Kinderfüße werden häufig in zu kleine Schuhe gequetscht. Wie nun wirklich passendes Schuhwerk gefunden werden kann, darüber wurde kürzlich bei dem Symposium "Kinderfüße - Kinderschuhe" in Salzburg diskutiert. Als Basis dienten die Ergebnisse eines Forschungsprojektes, die der Salzburger Sportwissenschafter Wieland Kinz Ende vergangenen Jahres veröffentlichte.

Die Ergebnisse der repräsentativen Untersuchung an 858 Mädchen und Buben zwischen drei und sechseinhalb Jahren lassen aufhorchen: 69 Prozent der Kinder tragen zu kleine Straßenschuhe. Bei den Hausschuhen sind es gar 88 Prozent.
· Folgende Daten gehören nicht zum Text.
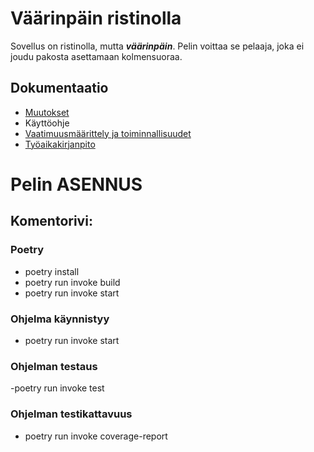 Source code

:# Väärinpäin ristinolla

Sovellus on ristinolla, mutta ***väärinpäin***. Pelin voittaa se pelaaja,
joka ei joudu pakosta asettamaan kolmensuoraa.

## Dokumentaatio
- [Muutokset](https://github.com/hartonenolli/ot-harjoitustyo/blob/master/dokumentaatio/changelog.md)
- Käyttöohje
- [Vaatimuusmäärittely ja toiminnallisuudet](https://github.com/hartonenolli/ot-harjoitustyo/blob/master/dokumentaatio/vaatimusmaarittely.md)
- [Työaikakirjanpito](https://github.com/hartonenolli/ot-harjoitustyo/blob/master/dokumentaatio/tyoaikakirjanpito.md)

# Pelin ASENNUS
## Komentorivi:
### Poetry
- poetry install
- poetry run invoke build
- poetry run invoke start

### Ohjelma käynnistyy
- poetry run invoke start

### Ohjelman testaus
-poetry run invoke test

### Ohjelman testikattavuus
- poetry run invoke coverage-report
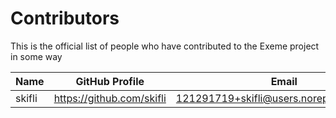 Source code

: <!-- Part of the Exeme language project, under the MIT license. See '/LICENSE' for license information. SPDX-License-Identifier: MIT License. -->

# Contributors

This is the official list of people who have contributed to the Exeme project in some way

<!-- Kindly keep the list sorted by appending your name to the end of the file, and aligning the columns of the table. -->

| Name   | GitHub Profile            | Email                                     |
| ------ | ------------------------- | ----------------------------------------- |
| skifli | https://github.com/skifli | 121291719+skifli@users.noreply.github.com | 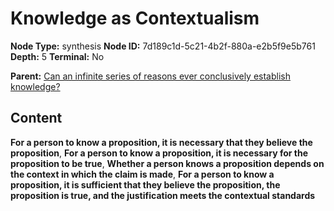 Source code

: # Knowledge as Contextualism

**Node Type:** synthesis
**Node ID:** 7d189c1d-5c21-4b2f-880a-e2b5f9e5b761
**Depth:** 5
**Terminal:** No

**Parent:** [Can an infinite series of reasons ever conclusively establish knowledge?](can-an-infinite-series-of-reasons-ever-conclusively-establish-knowledge-antithesis-2631bd00-a5e8-4f02-b004-5bd50d63fce2.md)

## Content

**For a person to know a proposition, it is necessary that they believe the proposition**, **For a person to know a proposition, it is necessary for the proposition to be true**, **Whether a person knows a proposition depends on the context in which the claim is made**, **For a person to know a proposition, it is sufficient that they believe the proposition, the proposition is true, and the justification meets the contextual standards**
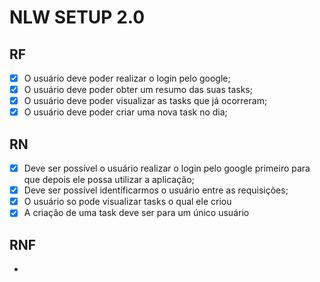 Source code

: # NLW SETUP 2.0

## RF

- [x] O usuário deve poder realizar o login pelo google;
- [x] O usuário deve poder obter um resumo das suas tasks;
- [x] O usuário deve poder visualizar as tasks que já ocorreram;
- [x] O usuário deve poder criar uma nova task no dia;

## RN

- [x] Deve ser possível o usuário realizar o login pelo google primeiro para que depois ele possa utilizar a aplicação;
- [x] Deve ser possível identificarmos o usuário entre as requisições;
- [x] O usuário so pode visualizar tasks o qual ele criou
- [x] A criação de uma task deve ser para um único usuário

## RNF

-

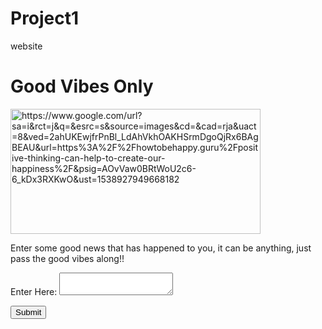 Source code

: # Project1
website
<!DOCTYPE html>
<html>
<body>

<h1>Good Vibes Only</h1>

<img src="https://howtobehappy.guru/wp-content/uploads/2015/03/Happy-Thoughts.jpg" alt="https://www.google.com/url?sa=i&rct=j&q=&esrc=s&source=images&cd=&cad=rja&uact=8&ved=2ahUKEwjfrPnBl_LdAhVkhOAKHSrmDgoQjRx6BAgBEAU&url=https%3A%2F%2Fhowtobehappy.guru%2Fpositive-thinking-can-help-to-create-our-happiness%2F&psig=AOvVaw0BRtWoU2c6-6_kDx3RXKwO&ust=1538927949668182" width="400" height="200">

<p>Enter some good news that has happened to you, it can be anything, just pass the good vibes along!!</p>

<label>Enter Here:</label>
          <textarea> </textarea>

<INPUT TYPE = "Submit" Value = "Submit">

</body>
</html>
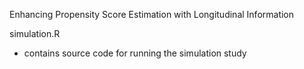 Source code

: Enhancing Propensity Score Estimation with Longitudinal Information

simulation.R
- contains source code for running the simulation study
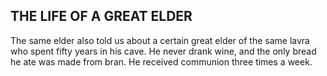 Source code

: ## THE LIFE OF A GREAT ELDER

The same elder also told us about a certain great elder of the same lavra who spent fifty years in his cave. He never drank wine, and the only bread he ate was made from bran. He received communion three times a week.
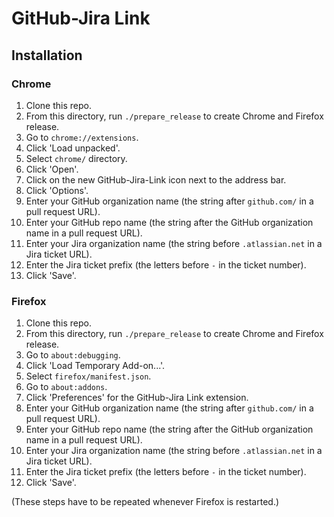 # GitHub-Jira Link

## Installation

### Chrome

1. Clone this repo.
1. From this directory, run `./prepare_release` to create Chrome and Firefox release.
1. Go to `chrome://extensions`.
1. Click 'Load unpacked'.
1. Select `chrome/` directory.
1. Click 'Open'.
1. Click on the new GitHub-Jira-Link icon next to the address bar.
1. Click 'Options'.
1. Enter your GitHub organization name (the string after `github.com/` in a pull request URL).
1. Enter your GitHub repo name (the string after the GitHub organization name in a pull request URL).
1. Enter your Jira organization name (the string before `.atlassian.net` in a Jira ticket URL).
1. Enter the Jira ticket prefix (the letters before `-` in the ticket number).
1. Click 'Save'.

### Firefox

1. Clone this repo.
1. From this directory, run `./prepare_release` to create Chrome and Firefox release.
1. Go to `about:debugging`.
1. Click 'Load Temporary Add-on...'.
1. Select `firefox/manifest.json`.
1. Go to `about:addons`.
1. Click 'Preferences' for the GitHub-Jira Link extension.
1. Enter your GitHub organization name (the string after `github.com/` in a pull request URL).
1. Enter your GitHub repo name (the string after the GitHub organization name in a pull request URL).
1. Enter your Jira organization name (the string before `.atlassian.net` in a Jira ticket URL).
1. Enter the Jira ticket prefix (the letters before `-` in the ticket number).
1. Click 'Save'.

(These steps have to be repeated whenever Firefox is restarted.)
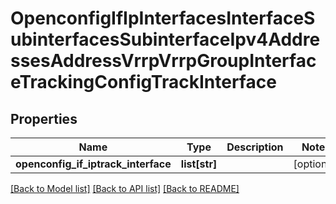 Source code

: # OpenconfigIfIpInterfacesInterfaceSubinterfacesSubinterfaceIpv4AddressesAddressVrrpVrrpGroupInterfaceTrackingConfigTrackInterface

## Properties
Name | Type | Description | Notes
------------ | ------------- | ------------- | -------------
**openconfig_if_iptrack_interface** | **list[str]** |  | [optional] 

[[Back to Model list]](../README.md#documentation-for-models) [[Back to API list]](../README.md#documentation-for-api-endpoints) [[Back to README]](../README.md)


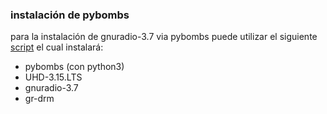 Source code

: ### instalación de pybombs 

para la instalación de gnuradio-3.7 via pybombs puede utilizar el siguiente [script](Bitacora_GNUradio/documentos/install-gnuradio-3.7.sh) el cual instalará: 

- pybombs (con python3)
- UHD-3.15.LTS
- gnuradio-3.7
- gr-drm
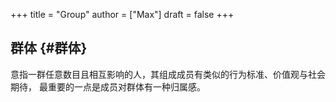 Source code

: +++
title = "Group"
author = ["Max"]
draft = false
+++

## 群体 {#群体}

意指一群任意数目且相互影响的人，其组成成员有类似的行为标准、价值观与社会期待，
最重要的一点是成员对群体有一种归属感。
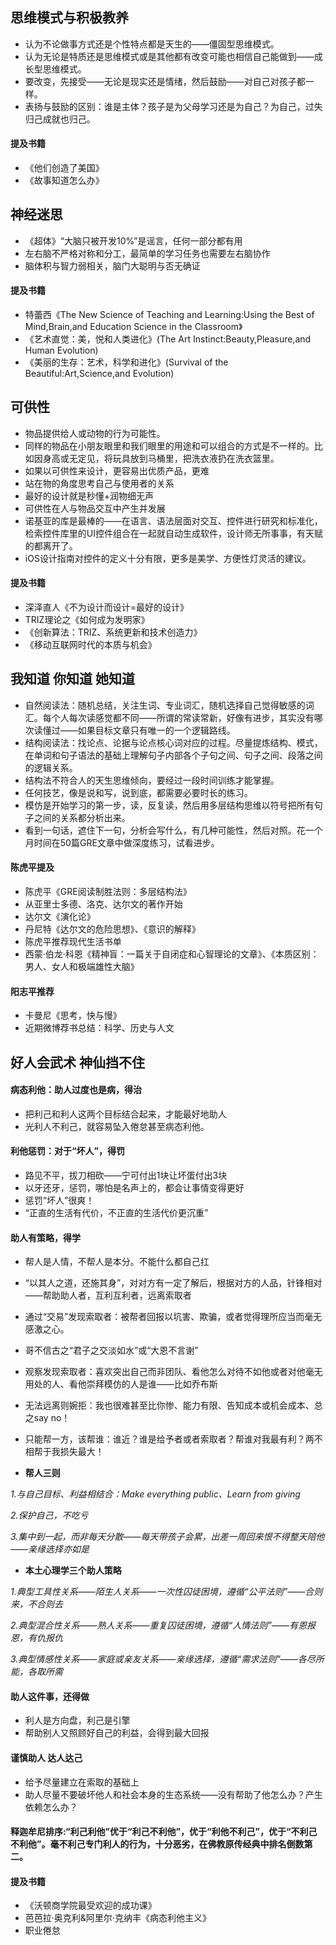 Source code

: ## 思维模式与积极教养
* 认为不论做事方式还是个性特点都是天生的——僵固型思维模式。
* 认为无论是特质还是思维模式或是其他都有改变可能也相信自己能做到——成长型思维模式。
* 要改变，先接受——无论是现实还是情绪，然后鼓励——对自己对孩子都一样。
* 表扬与鼓励的区别：谁是主体？孩子是为父母学习还是为自己？为自己，过失归己成就也归己。
#### 提及书籍
* 《他们创造了美国》
* 《故事知道怎么办》
## 神经迷思
* 《超体》“大脑只被开发10%”是谣言，任何一部分都有用
* 左右脑不严格对称和分工，最简单的学习任务也需要左右脑协作
* 脑体积与智力弱相关，脑门大聪明与否无确证
#### 提及书籍
* 特蕾西《The New Science of Teaching and Learning:Using the Best of Mind,Brain,and Education Science in the Classroom》
* 《艺术直觉：美，悦和人类进化》(The Art Instinct:Beauty,Pleasure,and Human Evolution)
* 《美丽的生存：艺术，科学和进化》(Survival of the Beautiful:Art,Science,and Evolution)
## 可供性
* 物品提供给人或动物的行为可能性。
* 同样的物品在小朋友眼里和我们眼里的用途和可以组合的方式是不一样的。比如因身高或无定见，将玩具放到马桶里，把洗衣液扔在洗衣篮里。
* 如果以可供性来设计，更容易出优质产品，更难
* 站在物的角度思考自己与使用者的关系
* 最好的设计就是秒懂+润物细无声
* 可供性在人与物品交互中产生并发展
* 诺基亚的库是最棒的——在语言、语法层面对交互、控件进行研究和标准化，检索控件库里的UI控件组合在一起就自动生成软件，设计师无所事事，有天赋的都离开了。
* iOS设计指南对控件的定义十分有限，更多是美学、方便性灯灵活的建议。
#### 提及书籍
* 深泽直人《不为设计而设计=最好的设计》
* TRIZ理论之《如何成为发明家》
* 《创新算法：TRIZ、系统更新和技术创造力》
* 《移动互联网时代的本质与机会》
## 我知道 你知道 她知道
* 自然阅读法：随机总结，关注生词、专业词汇，随机选择自己觉得敏感的词汇。每个人每次读感觉都不同——所谓的常读常新，好像有进步，其实没有哪次读懂过——如果目标文章只有唯一的一个逻辑路线。
* 结构阅读法：找论点、论据与论点核心词对应的过程。尽量提炼结构、模式，在单词和句子语法的基础上理解句子内部各个子句之间、句子之间、段落之间的逻辑关系。
* 结构法不符合人的天生思维倾向，要经过一段时间训练才能掌握。
* 任何技艺，像是说和写，说到底，都需要必要时长的练习。
* 模仿是开始学习的第一步，读，反复读，然后用多层结构思维以符号把所有句子之间的关系都分析出来。
* 看到一句话，遮住下一句，分析会写什么，有几种可能性，然后对照。花一个月时间在50篇GRE文章中做深度练习，试看进步。
#### 陈虎平提及
* 陈虎平《GRE阅读制胜法则：多层结构法》
* 从亚里士多德、洛克、达尔文的著作开始
* 达尔文《演化论》
* 丹尼特《达尔文的危险思想》、《意识的解释》
* 陈虎平推荐现代生活书单
* 西蒙·伯龙·科恩《精神盲：一篇关于自闭症和心智理论的文章》、《本质区别：男人、女人和极端雄性大脑》
#### 阳志平推荐
* 卡曼尼《思考，快与慢》
* 近期微博荐书总结：科学、历史与人文
## 好人会武术 神仙挡不住
#### 病态利他：助人过度也是病，得治
* 把利己和利人这两个目标结合起来，才能最好地助人
* 光利人不利己，就容易坠入倦怠甚至病态利他。
#### 利他惩罚：对于“坏人”，得罚
* 路见不平，拔刀相砍——宁可付出1块让坏蛋付出3块
* 以牙还牙，惩罚，哪怕是名声上的，都会让事情变得更好
* 惩罚“坏人”很爽！
* “正直的生活有代价，不正直的生活代价更沉重”
#### 助人有策略，得学
* 帮人是人情，不帮人是本分。不能什么都自己扛
* “以其人之道，还施其身”，对对方有一定了解后，根据对方的人品，针锋相对——帮助助人者，互利互利者，远离索取者
* 通过“交易”发现索取者：被帮者回报以坑害、欺骗，或者觉得理所应当而毫无感激之心。
* 哥不信古之“君子之交淡如水”或“大恩不言谢”
* 观察发现索取者：喜欢突出自己而非团队、看他怎么对待不如他或者对他毫无用处的人、看他崇拜模仿的人是谁——比如乔布斯
* 无法远离则婉拒：我也很难甚至比你惨、能力有限、告知成本或机会成本、总之say no！
* 只能帮一方，该帮谁：谁近？谁是给予者或者索取者？帮谁对我最有利？两不相帮于我损失最大！

* **帮人三则**

*1.与自己目标、利益相结合：Make everything public、Learn from giving*

*2.保护自己，不吃亏*

*3.集中到一起，而非每天分散——每天带孩子会累，出差一周回来恨不得整天陪他——亲缘选择亦如是*
* **本土心理学三个助人策略**

*1.典型工具性关系——陌生人关系——一次性囚徒困境，遵循“公平法则”——合则来，不合则去*

*2.典型混合性关系——熟人关系——重复囚徒困境，遵循“人情法则”——有恩报恩，有仇报仇*

*3.典型情感性关系——家庭或亲友关系——亲缘选择，遵循“需求法则”——各尽所能，各取所需*

#### 助人这件事，还得做
* 利人是方向盘，利己是引擎
* 帮助别人又照顾好自己的利益，会得到最大回报
#### 谨慎助人 达人达己
* 给予尽量建立在索取的基础上
* 助人尽量不要破坏他人和社会本身的生态系统——没有帮助了他怎么办？产生依赖怎么办？
#### 释迦牟尼排序:“利己利他”优于“利己不利他”，优于“利他不利己”，优于“不利己不利他”。毫不利己专门利人的行为，十分恶劣，在佛教原传经典中排名倒数第二。
#### 提及书籍
* 《沃顿商学院最受欢迎的成功课》
* 芭芭拉·奥克利&阿里尔·克纳丰《病态利他主义》
* 职业倦怠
98 Prozent aller Menschen beginnen ihr Leben mit gesunden Füßen. Auf solchen steht aber laut dem Orthopäden Christian Klein nur noch die Hälfte aller Erwachsenen. Bereits im Kindergarten leiden drei Viertel der heimischen Kinder unter abgeknickten und schräg gestellten Großzehen. Die permanente Stauchung der Zehen kann darüber hinaus zu Muskelverkürzungen, Gelenksentzündungen, Durchblutungsstörungen sowie Beeinträchtigungen des gesamten Bewegungsapparates führen.

"Die Schuhbranche verschläft die Entwicklung offenbar"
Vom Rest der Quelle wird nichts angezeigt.